Orlando Ward, the program director at the Midnight Mission, said essential supplies in homeless shelters like his are distributed to hundreds of people in the community. Ward said this helps more people than just the few that might receive food and clothing on the street in the form of a handout.

“Tossing commodities out of the back of a truck is okay for cattle but not for people,” Ward said. “This is not to say the community isn’t welcome, absolutely not.
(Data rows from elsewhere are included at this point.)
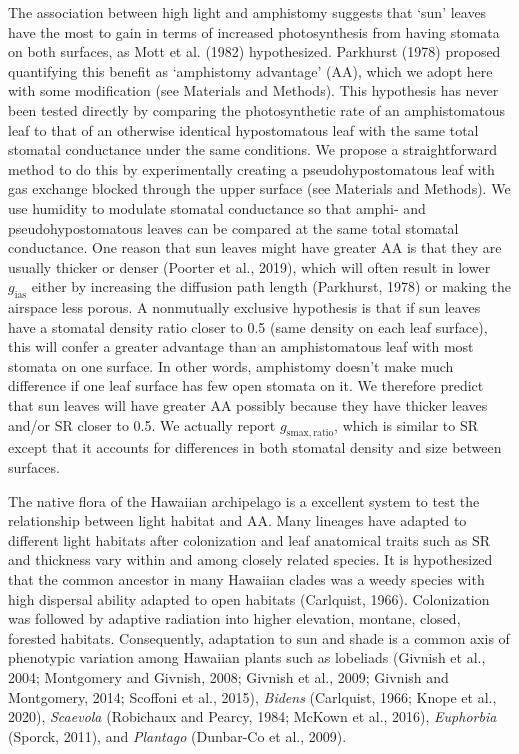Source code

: \documentclass[
  letterpaper,
  DIV=11,
  numbers=noendperiod]{scrartcl}
\begin{document}
The association between high light and amphistomy suggests that `sun'
leaves have the most to gain in terms of increased photosynthesis from
having stomata on both surfaces, as Mott et al. (1982) hypothesized.
Parkhurst (1978) proposed quantifying this benefit as `amphistomy
advantage' (\(\mathrm{AA}\)), which we adopt here with some modification
(see Materials and Methods). This hypothesis has never been tested
directly by comparing the photosynthetic rate of an amphistomatous leaf
to that of an otherwise identical hypostomatous leaf with the same total
stomatal conductance under the same conditions. We propose a
straightforward method to do this by experimentally creating a
pseudohypostomatous leaf with gas exchange blocked through the upper
surface (see Materials and Methods). We use humidity to modulate
stomatal conductance so that amphi- and pseudohypostomatous leaves can
be compared at the same total stomatal conductance. One reason that sun
leaves might have greater \(\mathrm{AA}\) is that they are usually
thicker or denser (Poorter et al., 2019), which will often result in
lower \(g_\mathrm{ias}\) either by increasing the diffusion path length
(Parkhurst, 1978) or making the airspace less porous. A nonmutually
exclusive hypothesis is that if sun leaves have a stomatal density ratio
closer to 0.5 (same density on each leaf surface), this will confer a
greater advantage than an amphistomatous leaf with most stomata on one
surface. In other words, amphistomy doesn't make much difference if one
leaf surface has few open stomata on it. We therefore predict that sun
leaves will have greater \(\mathrm{AA}\) possibly because they have
thicker leaves and/or \(\mathrm{SR}\) closer to 0.5. We actually report
\(g_{\mathrm{smax,ratio}}\), which is similar to \(\mathrm{SR}\) except
that it accounts for differences in both stomatal density and size
between surfaces.

The native flora of the Hawaiian archipelago is a excellent system to
test the relationship between light habitat and \(\mathrm{AA}\). Many
lineages have adapted to different light habitats after colonization and
leaf anatomical traits such as \(\mathrm{SR}\) and thickness vary within
and among closely related species. It is hypothesized that the common
ancestor in many Hawaiian clades was a weedy species with high dispersal
ability adapted to open habitats (Carlquist, 1966). Colonization was
followed by adaptive radiation into higher elevation, montane, closed,
forested habitats. Consequently, adaptation to sun and shade is a common
axis of phenotypic variation among Hawaiian plants such as lobeliads
(Givnish et al., 2004; Montgomery and Givnish, 2008; Givnish et al.,
2009; Givnish and Montgomery, 2014; Scoffoni et al., 2015),
\emph{Bidens} (Carlquist, 1966; Knope et al., 2020), \emph{Scaevola}
(Robichaux and Pearcy, 1984; McKown et al., 2016), \emph{Euphorbia}
(Sporck, 2011), and \emph{Plantago} (Dunbar-Co et al., 2009).
\end{document}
There is a better way to do it…without the unintended consequences that happen when you treat people with less than the dignity they deserve.”

LAPD Captain Todd Chamberlain said that some of those unintended consequences can lead to desperate community members fighting over the resources handed out to them or dropped off on the streets.

“When people come and open the back of their truck up and throw out some clothing and pass out some sandwiches, that’s good for the short term,” Chamberlain said. “But over the long term we find that there is a lot of trash and garbage…there’s crime from the people from in and around the area who want certain things, and once those people leave, there’s a kind of plight left behind in that.”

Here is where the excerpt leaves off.